Your goal:
If a line of the material holds the string "mails", please copy it.

+++ Task inputs

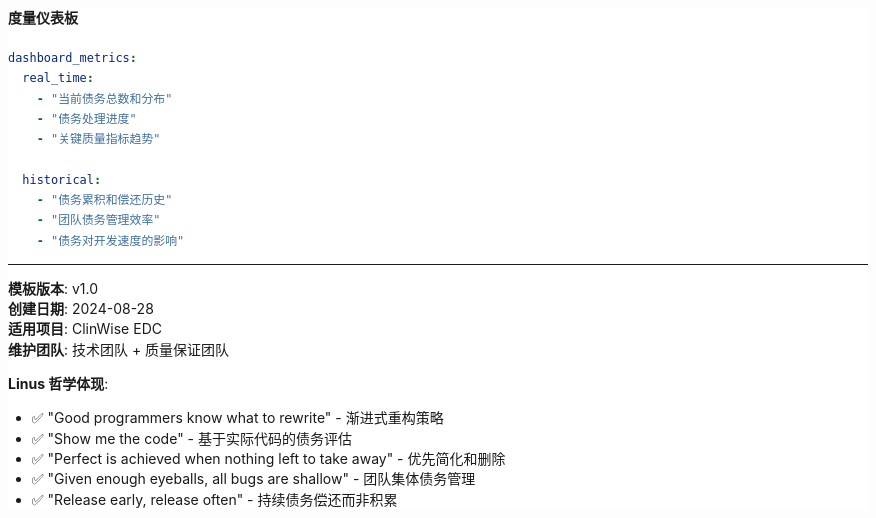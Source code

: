 
#### 度量仪表板
```yaml
dashboard_metrics:
  real_time:
    - "当前债务总数和分布"
    - "债务处理进度"
    - "关键质量指标趋势"
    
  historical:
    - "债务累积和偿还历史"
    - "团队债务管理效率"
    - "债务对开发速度的影响"
```

---

**模板版本**: v1.0  
**创建日期**: 2024-08-28  
**适用项目**: ClinWise EDC  
**维护团队**: 技术团队 + 质量保证团队

**Linus 哲学体现**:
- ✅ "Good programmers know what to rewrite" - 渐进式重构策略
- ✅ "Show me the code" - 基于实际代码的债务评估
- ✅ "Perfect is achieved when nothing left to take away" - 优先简化和删除
- ✅ "Given enough eyeballs, all bugs are shallow" - 团队集体债务管理
- ✅ "Release early, release often" - 持续债务偿还而非积累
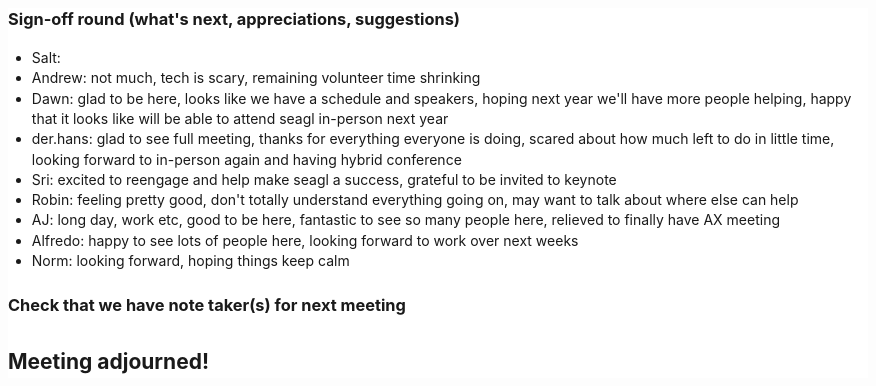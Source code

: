 ### Sign-off round (what's next, appreciations, suggestions)

- Salt: 
- Andrew: not much, tech is scary, remaining volunteer time shrinking
- Dawn: glad to be here, looks like we have a schedule and speakers, hoping next year we'll have more people helping, happy that it looks like will be able to attend seagl in-person next year
- der.hans: glad to see full meeting, thanks for everything everyone is doing, scared about how much left to do in little time, looking forward to in-person again and having hybrid conference
- Sri: excited to reengage and help make seagl a success, grateful to be invited to keynote
- Robin: feeling pretty good, don't totally understand everything going on, may want to talk about where else can help
- AJ: long day, work etc, good to be here, fantastic to see so many people here, relieved to finally have AX meeting
- Alfredo: happy to see lots of people here, looking forward to work over next weeks
- Norm: looking forward, hoping things keep calm

### Check that we have note taker(s) for next meeting

## Meeting adjourned!






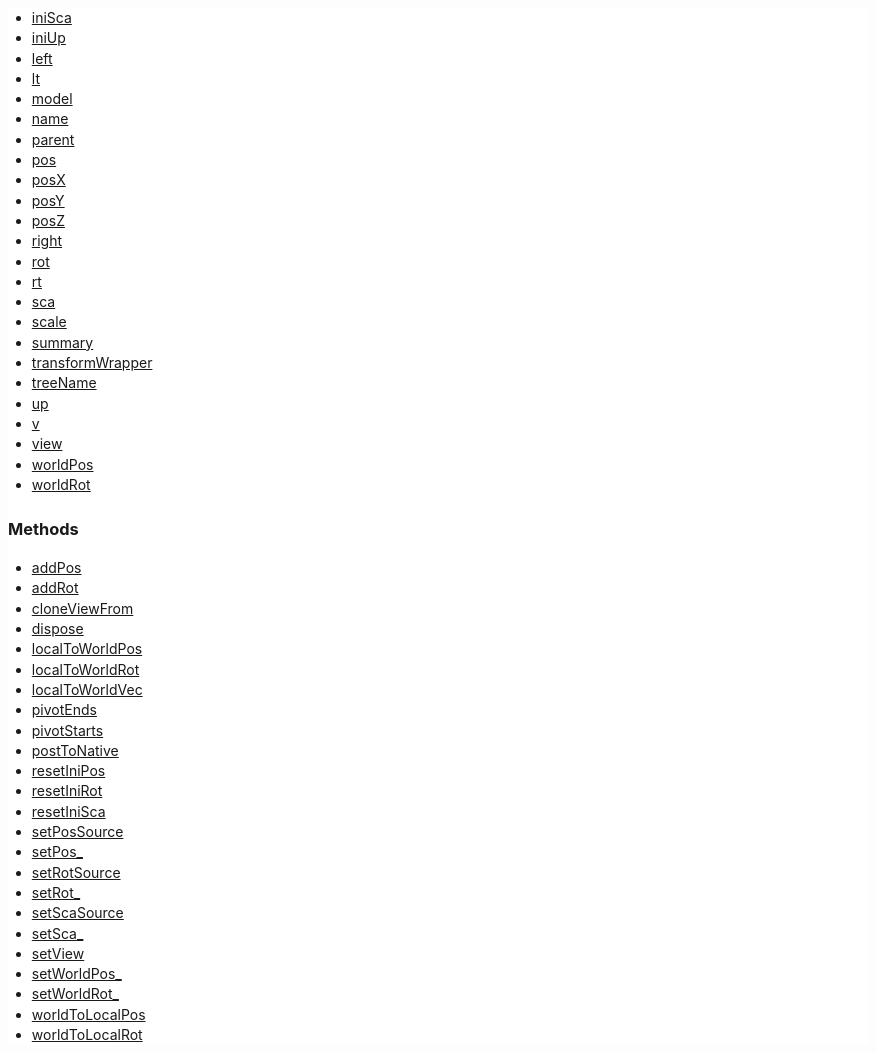 - [iniSca](ObjVirtual.md#inisca)
- [iniUp](ObjVirtual.md#iniup)
- [left](ObjVirtual.md#left)
- [lt](ObjVirtual.md#lt)
- [model](ObjVirtual.md#model)
- [name](ObjVirtual.md#name)
- [parent](ObjVirtual.md#parent)
- [pos](ObjVirtual.md#pos)
- [posX](ObjVirtual.md#posx)
- [posY](ObjVirtual.md#posy)
- [posZ](ObjVirtual.md#posz)
- [right](ObjVirtual.md#right)
- [rot](ObjVirtual.md#rot)
- [rt](ObjVirtual.md#rt)
- [sca](ObjVirtual.md#sca)
- [scale](ObjVirtual.md#scale)
- [summary](ObjVirtual.md#summary)
- [transformWrapper](ObjVirtual.md#transformwrapper)
- [treeName](ObjVirtual.md#treename)
- [up](ObjVirtual.md#up)
- [v](ObjVirtual.md#v)
- [view](ObjVirtual.md#view)
- [worldPos](ObjVirtual.md#worldpos)
- [worldRot](ObjVirtual.md#worldrot)

### Methods

- [addPos](ObjVirtual.md#addpos)
- [addRot](ObjVirtual.md#addrot)
- [cloneViewFrom](ObjVirtual.md#cloneviewfrom)
- [dispose](ObjVirtual.md#dispose)
- [localToWorldPos](ObjVirtual.md#localtoworldpos)
- [localToWorldRot](ObjVirtual.md#localtoworldrot)
- [localToWorldVec](ObjVirtual.md#localtoworldvec)
- [pivotEnds](ObjVirtual.md#pivotends)
- [pivotStarts](ObjVirtual.md#pivotstarts)
- [postToNative](ObjVirtual.md#posttonative)
- [resetIniPos](ObjVirtual.md#resetinipos)
- [resetIniRot](ObjVirtual.md#resetinirot)
- [resetIniSca](ObjVirtual.md#resetinisca)
- [setPosSource](ObjVirtual.md#setpossource)
- [setPos\_](ObjVirtual.md#setpos_)
- [setRotSource](ObjVirtual.md#setrotsource)
- [setRot\_](ObjVirtual.md#setrot_)
- [setScaSource](ObjVirtual.md#setscasource)
- [setSca\_](ObjVirtual.md#setsca_)
- [setView](ObjVirtual.md#setview)
- [setWorldPos\_](ObjVirtual.md#setworldpos_)
- [setWorldRot\_](ObjVirtual.md#setworldrot_)
- [worldToLocalPos](ObjVirtual.md#worldtolocalpos)
- [worldToLocalRot](ObjVirtual.md#worldtolocalrot)
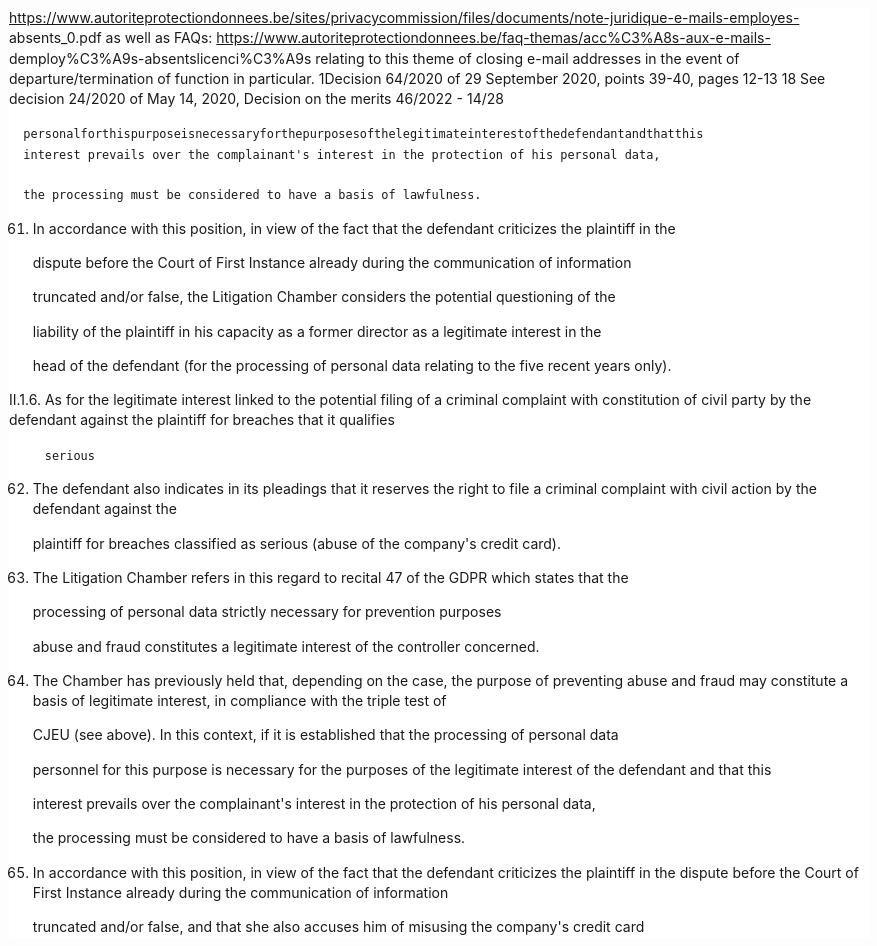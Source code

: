    https://www.autoriteprotectiondonnees.be/sites/privacycommission/files/documents/note-juridique-e-mails-employes-
   absents\_0.pdf as well as FAQs: https://www.autoriteprotectiondonnees.be/faq-themas/acc%C3%A8s-aux-e-mails-
   demploy%C3%A9s-absentslicenci%C3%A9s relating to this theme of closing e-mail addresses in the event
   of departure/termination of function in particular.
   1Decision 64/2020 of 29 September 2020, points 39-40, pages 12-13
18 See decision 24/2020 of May 14, 2020, Decision on the merits 46/2022 - 14/28

      personalforthispurposeisnecessaryforthepurposesofthelegitimateinterestofthedefendantandthatthis
      interest prevails over the complainant's interest in the protection of his personal data,

      the processing must be considered to have a basis of lawfulness.

 61. In accordance with this position, in view of the fact that the defendant criticizes the plaintiff in the

      dispute before the Court of First Instance already during the communication of information

      truncated and/or false, the Litigation Chamber considers the potential questioning of the

      liability of the plaintiff in his capacity as a former director as a legitimate interest in the

      head of the defendant (for the processing of personal data relating to the five
      recent years only).

II.1.6. As for the legitimate interest linked to the potential filing of a criminal complaint with constitution of
         civil party by the defendant against the plaintiff for breaches that it qualifies

         serious

 62. The defendant also indicates in its pleadings that it reserves the right to
      file a criminal complaint with civil action by the defendant against the

      plaintiff for breaches classified as serious (abuse of the company's credit card).

 63. The Litigation Chamber refers in this regard to recital 47 of the GDPR which states that the

      processing of personal data strictly necessary for prevention purposes

      abuse and fraud constitutes a legitimate interest of the controller concerned.

 64. The Chamber has previously held that, depending on the case, the purpose of preventing abuse
      and fraud may constitute a basis of legitimate interest, in compliance with the triple test of

      CJEU (see above). In this context, if it is established that the processing of personal data

      personnel for this purpose is necessary for the purposes of the legitimate interest of the defendant and that this

      interest prevails over the complainant's interest in the protection of his personal data,

      the processing must be considered to have a basis of lawfulness.

 65. In accordance with this position, in view of the fact that the defendant criticizes the plaintiff in the
      dispute before the Court of First Instance already during the communication of information

      truncated and/or false, and that she also accuses him of misusing the company's credit card
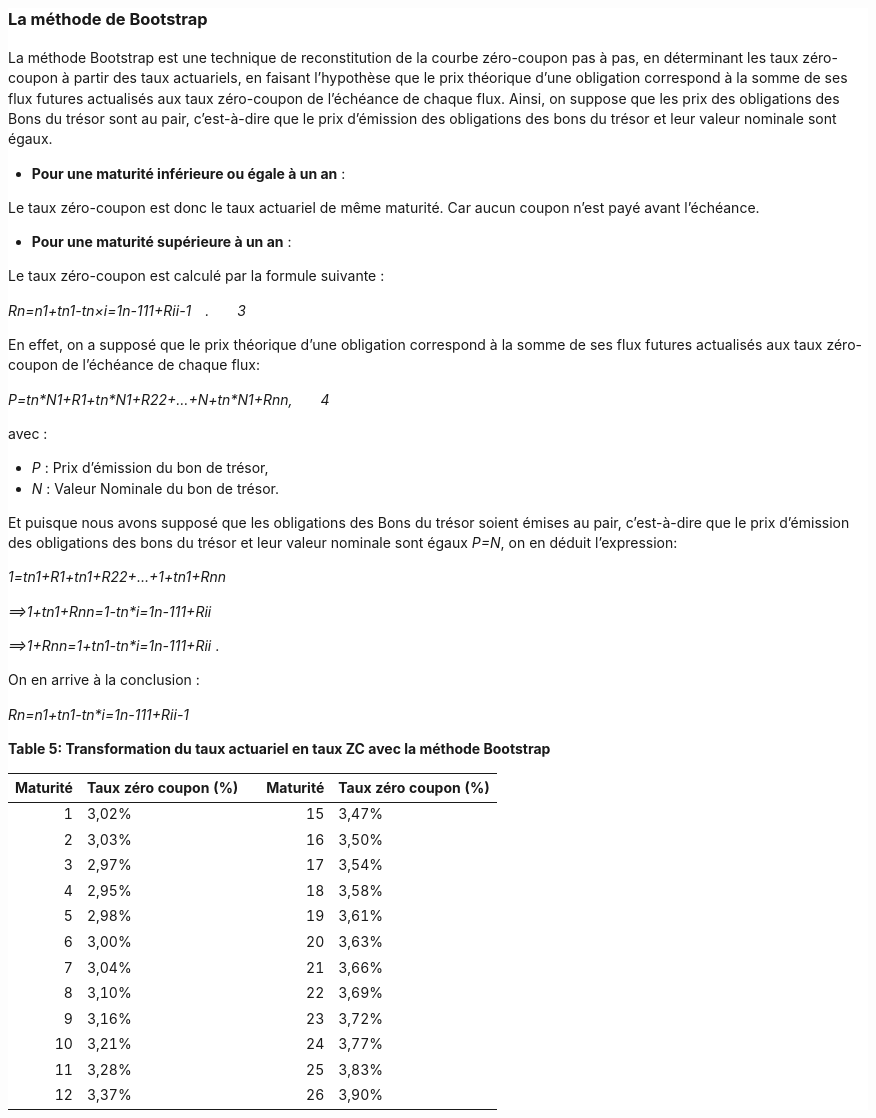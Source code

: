 ### <a name="_toc138675061"></a>**La méthode de Bootstrap**
La méthode Bootstrap est une technique de reconstitution de la courbe zéro-coupon pas à pas, en déterminant les taux zéro-coupon à partir des taux actuariels, en faisant l’hypothèse que le prix théorique d’une obligation correspond à la somme de ses flux futures actualisés aux taux zéro-coupon de l’échéance de chaque flux. Ainsi, on suppose que les prix des obligations des Bons du trésor sont au pair, c’est-à-dire que le prix d’émission des obligations des bons du trésor et leur valeur nominale sont égaux.

- **Pour une maturité inférieure ou égale à un an** :

Le taux zéro-coupon est donc le taux actuariel de même maturité. Car aucun coupon n’est payé avant l’échéance.

- **Pour une maturité supérieure à un an** :

Le taux zéro-coupon est calculé par la formule suivante :

*Rn=n1+tn1-tn×i=1n-111+Rii-1 .  3*

En effet, on a supposé que le prix théorique d’une obligation correspond à la somme de ses flux futures actualisés aux taux zéro-coupon de l’échéance de chaque flux:

*P=tn\*N1+R1+tn\*N1+R22+…+N+tn\*N1+Rnn,  4*

avec :

- *P* : Prix d’émission du bon de trésor,
- *N* : Valeur Nominale du bon de trésor.

Et puisque nous avons supposé que les obligations des Bons du trésor soient émises au pair, c’est-à-dire que le prix d’émission des obligations des bons du trésor et leur valeur nominale sont égaux *P=N*, on en déduit l’expression:

*1=tn1+R1+tn1+R22+…+1+tn1+Rnn*

*⟹1+tn1+Rnn=1-tn\*i=1n-111+Rii*

*⟹1+Rnn=1+tn1-tn\*i=1n-111+Rii .*

On en arrive à la conclusion :

*Rn=n1+tn1-tn\*i=1n-111+Rii-1*

<a name="tbl-taux_zc"></a><a name="_toc137673498"></a><a name="_toc137673647"></a><a name="_toc137718706"></a><a name="_toc137915589"></a><a name="_toc138675136"></a>**Table 5: Transformation du taux actuariel en taux ZC avec la méthode Bootstrap**

|<a name="x336f36db0687334b747abecf8d379445810500d"></a>**Maturité**|**Taux zéro coupon (%)**||**Maturité**|**Taux zéro coupon (%)**|
| -: | :- | :- | -: | :- |
|1|3,02%||15|3,47%|
|2|3,03%||16|3,50%|
|3|2,97%||17|3,54%|
|4|2,95%||18|3,58%|
|5|2,98%||19|3,61%|
|6|3,00%||20|3,63%|
|7|3,04%||21|3,66%|
|8|3,10%||22|3,69%|
|9|3,16%||23|3,72%|
|10|3,21%||24|3,77%|
|11|3,28%||25|3,83%|
|12|3,37%||26|3,90%|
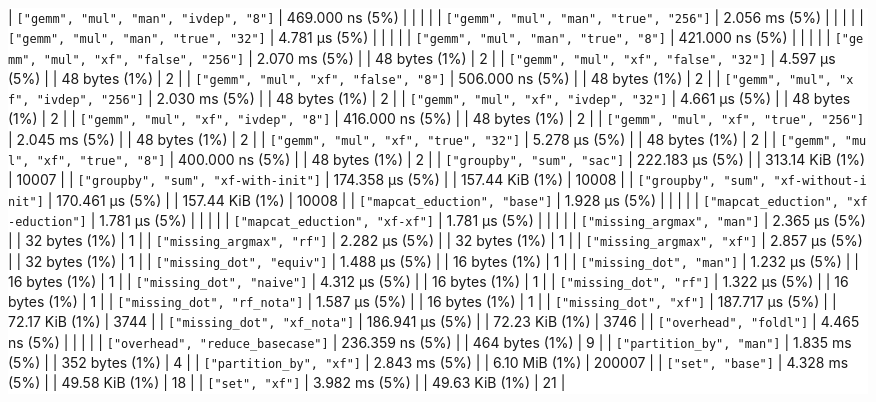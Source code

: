 | `["gemm", "mul", "man", "ivdep", "8"]`   | 469.000 ns (5%) |         |                 |             |
| `["gemm", "mul", "man", "true", "256"]`  |   2.056 ms (5%) |         |                 |             |
| `["gemm", "mul", "man", "true", "32"]`   |   4.781 μs (5%) |         |                 |             |
| `["gemm", "mul", "man", "true", "8"]`    | 421.000 ns (5%) |         |                 |             |
| `["gemm", "mul", "xf", "false", "256"]`  |   2.070 ms (5%) |         |   48 bytes (1%) |           2 |
| `["gemm", "mul", "xf", "false", "32"]`   |   4.597 μs (5%) |         |   48 bytes (1%) |           2 |
| `["gemm", "mul", "xf", "false", "8"]`    | 506.000 ns (5%) |         |   48 bytes (1%) |           2 |
| `["gemm", "mul", "xf", "ivdep", "256"]`  |   2.030 ms (5%) |         |   48 bytes (1%) |           2 |
| `["gemm", "mul", "xf", "ivdep", "32"]`   |   4.661 μs (5%) |         |   48 bytes (1%) |           2 |
| `["gemm", "mul", "xf", "ivdep", "8"]`    | 416.000 ns (5%) |         |   48 bytes (1%) |           2 |
| `["gemm", "mul", "xf", "true", "256"]`   |   2.045 ms (5%) |         |   48 bytes (1%) |           2 |
| `["gemm", "mul", "xf", "true", "32"]`    |   5.278 μs (5%) |         |   48 bytes (1%) |           2 |
| `["gemm", "mul", "xf", "true", "8"]`     | 400.000 ns (5%) |         |   48 bytes (1%) |           2 |
| `["groupby", "sum", "sac"]`              | 222.183 μs (5%) |         | 313.14 KiB (1%) |       10007 |
| `["groupby", "sum", "xf-with-init"]`     | 174.358 μs (5%) |         | 157.44 KiB (1%) |       10008 |
| `["groupby", "sum", "xf-without-init"]`  | 170.461 μs (5%) |         | 157.44 KiB (1%) |       10008 |
| `["mapcat_eduction", "base"]`            |   1.928 μs (5%) |         |                 |             |
| `["mapcat_eduction", "xf-eduction"]`     |   1.781 μs (5%) |         |                 |             |
| `["mapcat_eduction", "xf-xf"]`           |   1.781 μs (5%) |         |                 |             |
| `["missing_argmax", "man"]`              |   2.365 μs (5%) |         |   32 bytes (1%) |           1 |
| `["missing_argmax", "rf"]`               |   2.282 μs (5%) |         |   32 bytes (1%) |           1 |
| `["missing_argmax", "xf"]`               |   2.857 μs (5%) |         |   32 bytes (1%) |           1 |
| `["missing_dot", "equiv"]`               |   1.488 μs (5%) |         |   16 bytes (1%) |           1 |
| `["missing_dot", "man"]`                 |   1.232 μs (5%) |         |   16 bytes (1%) |           1 |
| `["missing_dot", "naive"]`               |   4.312 μs (5%) |         |   16 bytes (1%) |           1 |
| `["missing_dot", "rf"]`                  |   1.322 μs (5%) |         |   16 bytes (1%) |           1 |
| `["missing_dot", "rf_nota"]`             |   1.587 μs (5%) |         |   16 bytes (1%) |           1 |
| `["missing_dot", "xf"]`                  | 187.717 μs (5%) |         |  72.17 KiB (1%) |        3744 |
| `["missing_dot", "xf_nota"]`             | 186.941 μs (5%) |         |  72.23 KiB (1%) |        3746 |
| `["overhead", "foldl"]`                  |   4.465 ns (5%) |         |                 |             |
| `["overhead", "reduce_basecase"]`        | 236.359 ns (5%) |         |  464 bytes (1%) |           9 |
| `["partition_by", "man"]`                |   1.835 ms (5%) |         |  352 bytes (1%) |           4 |
| `["partition_by", "xf"]`                 |   2.843 ms (5%) |         |   6.10 MiB (1%) |      200007 |
| `["set", "base"]`                        |   4.328 ms (5%) |         |  49.58 KiB (1%) |          18 |
| `["set", "xf"]`                          |   3.982 ms (5%) |         |  49.63 KiB (1%) |          21 |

++++++

Response to this exercise:
:    https://www.autoriteprotectiondonnees.be/sites/privacycommission/files/documents/note-juridique-e-mails-employes-
   absents\_0.pdf as well as FAQs: https://www.autoriteprotectiondonnees.be/faq-themas/acc%C3%A8s-aux-e-mails-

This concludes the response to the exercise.